Investing too conservatively is possible and you might be doing it, despite your best intentions. Depending on your age, expenses, assets, and income, your investments could be very conservative and also just right for you. But if you make the mistake of investing too conservatively for your situation, you may be risking the very thing you are trying to protect most – your long-term financial security.

What does a conservative approach look like?

Taking the advice from this article about diversifying your investment strategy, we’ll use its examples of conservative and aggressive portfolios.

A conservative portfolio could be almost three-quarters bonds and CDs, which are generally safe, with the remaining quarter into stocks and cash.

An aggressive portfolio that is exposed to more risk, but poised to grow with the market, could be more than half stocks and just one-third traditional assets like bonds and CDs.

When does it make sense to invest conservatively?

As you get closer to retirement, those little shifts in the market could mean big losses for you – it’s all in the timing. Since you’ll need access to your funds in a relatively short period of time, it’s best not to be too, too wild with them.

When should you invest more aggressively?
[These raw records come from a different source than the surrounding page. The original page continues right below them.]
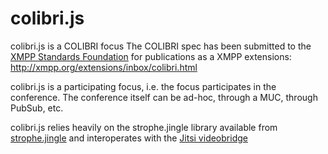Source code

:colibri.js
==========

colibri.js is a COLIBRI focus 
The COLIBRI spec has been submitted to the [XMPP Standards Foundation](http://xmpp.org)
for publications as a XMPP extensions:
http://xmpp.org/extensions/inbox/colibri.html

colibri.js is a participating focus, i.e. the focus participates
in the conference. The conference itself can be ad-hoc, through a
MUC, through PubSub, etc.

colibri.js relies heavily on the strophe.jingle library available 
from [strophe.jingle](https://github.com/ESTOS/strophe.jingle)
and interoperates with the [Jitsi videobridge](https://jitsi.org/Projects/JitsiVideobridge)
When time is on your side, it's time to invest aggressively. Because you don't need to access your funds in the near future, you can take on additional risk. You've got your entire career ahead of you, so by starting to save and invest now you'll set yourself up to enjoy your paychecks – instead of playing catch up down the line. You don't want to put it all into riskier ventures, like crypto, but you can certainly afford to step out of the super-safe bond zone.

The real cost of investing too conservatively

While the annual contribution limits are currently $18,000 for a 401(k) and $5,500 for an IRA ($24,000 and $6,500, respectively, if you're 50 or older), most of us can't max out our retirement plan contributions because we need that money to, you know, live. But you can choose the right investments to maximize the amount of money you're able to save.
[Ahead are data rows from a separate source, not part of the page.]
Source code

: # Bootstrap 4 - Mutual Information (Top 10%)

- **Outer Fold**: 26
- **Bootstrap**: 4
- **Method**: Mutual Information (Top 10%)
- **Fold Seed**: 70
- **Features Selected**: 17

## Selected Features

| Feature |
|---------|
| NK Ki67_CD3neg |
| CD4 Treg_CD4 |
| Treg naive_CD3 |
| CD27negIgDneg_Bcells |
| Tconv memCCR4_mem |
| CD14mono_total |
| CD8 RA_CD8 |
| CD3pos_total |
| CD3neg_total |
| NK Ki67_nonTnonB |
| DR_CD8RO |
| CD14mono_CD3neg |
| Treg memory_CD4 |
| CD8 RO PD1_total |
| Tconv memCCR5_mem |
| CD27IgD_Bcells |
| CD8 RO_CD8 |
Take this allocation example from a 2016 Wells Fargo study and consider what $10,000 invested in two different ways 40 years ago might look like today:

A portfolio allocation of 70% stocks and 30% bonds would have grown to $581,295 from January 1, 1976, through September 30, 2016.

For the same time period, $10,000 invested in 30% stocks and 70% bonds would have grown to $336,715.

How can you decide if you’re investing too conservatively?

When evaluating your risk tolerance, ask yourself:

What is your investment horizon? The longer it is, the more ability you have to take equity risk.

What is the value of your human capital - in other words, what is the value of the skills, knowledge, and experience you possess? The more stable and predictable, the more ability you have to take risk.

How liquid do you need your funds to be? With increased access to cash, the more ability you have to take on risk.

There’s no magic number or exact right thing to do, it’s best to evaluate your current situation and move forward doing the best you can with the knowledge you have.